をとこもすなるぶろぐといふものを、をんなもしてみむとてするなり

「ファイエル」って言った?(銀河英雄伝説とローエングリン)

2020-04-14 19:47:00 | 音楽
「ファイエル」って言った?「フォイエル」でなくて?いやたしかにその後も「ファイエル」と言っている。「銀河英雄伝説」で帝国の宇宙戦艦が敵に対してビーム砲を撃つときの号令なのだが、帝国の公用語はドイツ語らしく、例えば号令を発した主人公の名前が「ラインハルト・フォン・ローエングラム」だし、その副官が「ジークフリード・キルヒアイス」である。だったら、「撃てっ」は「Feuer!」であり、その発音は「フォイアー」、オペラやバッハやリートで使う舞台ドイツ語なら「フォイエル」のはずである。
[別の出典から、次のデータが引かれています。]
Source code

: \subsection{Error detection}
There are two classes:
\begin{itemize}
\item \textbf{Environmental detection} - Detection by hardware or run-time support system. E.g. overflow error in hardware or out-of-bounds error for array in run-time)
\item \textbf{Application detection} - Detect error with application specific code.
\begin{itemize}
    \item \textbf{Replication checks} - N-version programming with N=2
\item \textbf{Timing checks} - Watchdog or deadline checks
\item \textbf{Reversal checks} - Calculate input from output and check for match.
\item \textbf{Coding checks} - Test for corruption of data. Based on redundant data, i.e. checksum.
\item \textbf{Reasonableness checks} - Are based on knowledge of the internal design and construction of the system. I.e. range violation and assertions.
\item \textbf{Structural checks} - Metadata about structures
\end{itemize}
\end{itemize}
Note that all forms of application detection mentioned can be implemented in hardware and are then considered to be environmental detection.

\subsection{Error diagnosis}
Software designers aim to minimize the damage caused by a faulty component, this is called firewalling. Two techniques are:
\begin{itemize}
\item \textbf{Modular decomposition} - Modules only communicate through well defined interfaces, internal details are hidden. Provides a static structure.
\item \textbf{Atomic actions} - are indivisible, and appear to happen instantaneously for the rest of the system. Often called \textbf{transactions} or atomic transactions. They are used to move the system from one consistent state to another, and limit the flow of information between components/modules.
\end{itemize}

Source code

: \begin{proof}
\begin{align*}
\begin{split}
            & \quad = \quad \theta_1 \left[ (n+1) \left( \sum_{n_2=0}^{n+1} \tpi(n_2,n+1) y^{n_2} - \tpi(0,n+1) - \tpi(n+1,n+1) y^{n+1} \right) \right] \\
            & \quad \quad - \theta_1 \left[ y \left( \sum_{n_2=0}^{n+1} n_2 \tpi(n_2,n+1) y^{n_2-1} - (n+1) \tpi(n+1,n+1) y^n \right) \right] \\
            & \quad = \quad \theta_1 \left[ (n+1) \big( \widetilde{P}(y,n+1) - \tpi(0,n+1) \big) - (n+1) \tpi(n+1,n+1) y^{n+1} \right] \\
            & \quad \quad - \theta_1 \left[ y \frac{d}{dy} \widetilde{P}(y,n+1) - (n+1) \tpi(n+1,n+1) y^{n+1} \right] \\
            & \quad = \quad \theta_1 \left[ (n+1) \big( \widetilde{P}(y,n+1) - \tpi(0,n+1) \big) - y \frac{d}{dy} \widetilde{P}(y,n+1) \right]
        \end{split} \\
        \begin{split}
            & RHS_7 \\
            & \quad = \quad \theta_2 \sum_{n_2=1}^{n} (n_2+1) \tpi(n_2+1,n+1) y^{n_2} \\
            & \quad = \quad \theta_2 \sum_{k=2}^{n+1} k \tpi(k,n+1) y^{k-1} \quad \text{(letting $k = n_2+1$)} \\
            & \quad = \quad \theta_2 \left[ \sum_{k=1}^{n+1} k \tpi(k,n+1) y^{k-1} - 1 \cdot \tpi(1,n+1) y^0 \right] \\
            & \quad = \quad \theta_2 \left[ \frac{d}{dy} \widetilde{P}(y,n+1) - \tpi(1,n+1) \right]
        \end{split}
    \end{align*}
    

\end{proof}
それがなぜ「ファイエル」なのだろう?たしかに、帝国の言語はときどき英語っぽくなる。上記の副官の名前も「ジークフリート」ではなく「ジークフリード」である。英語で「撃てっ」は「fire!」。これだと「ファ」で始まる。英語訛りのドイツ語?とにかく不思議である。その銀河英雄伝説、今回二度目のアニメ化で(一度目も見た)、Eテレで放送が始まっている(Eテレ、おそるべし!)。帝国と同盟が宇宙で闘いを繰り広げるというスターウォーズみたいな話であるが、帝国が悪者というわけでもない。帝国側のラインハルト・フォン・ローエングラムもジークフリード・キルヒアイスも「いい男」である。その「ローエングラム」、ヴァーグナーのオペラの「ローエングリン」と表記が似ているが、「ローエングラム」は名字である。それに対して「ローエングリン」は……これは名字じゃないよな、オペラの最後で名前を明かすのだが、「父はパルチファル、私はローエングリン」と言ってるし(名字だったら父親と同じはず)。じゃあ名字は何だ?そうだ、「パルシファル」もヴァーグナーのオペラになっていた。それを思い出せばいいんだ。パルシファルはそもそも名無しの権兵衛だった。第2幕の途中で、戦死した父親が当時まだ生まれる前だった息子のことを「パルシファル」=「清らかな馬鹿者」と呼んだことが判明して、以後、「パルシファル」になるのだった。名字についての情報はやはりない。ま、いいか、これまで気にしたこともなかったし。おしんのオープニングの配役紹介の画面だって名前だけだし(おしん、竜三、etc)。いちいち名字まで言ってた日には配役紹介が大変である。その大変なのが「マイスタージンガー」。もともと登場人物が多いうえにみんな名字がついてる(ハンス・ザックス、ファイト・ポーグナー、クンツ・フォーゲルゲザンク、コンラート・ナハティガル、ジクトゥス・ベックメッサー、フリッツ・コートナー、ヴァルター・フォン・シュトルツィング等々)。FMで聴くときは、長い本編の前に長い配役紹介を延々と聞くことになる(それもまた楽しみである)。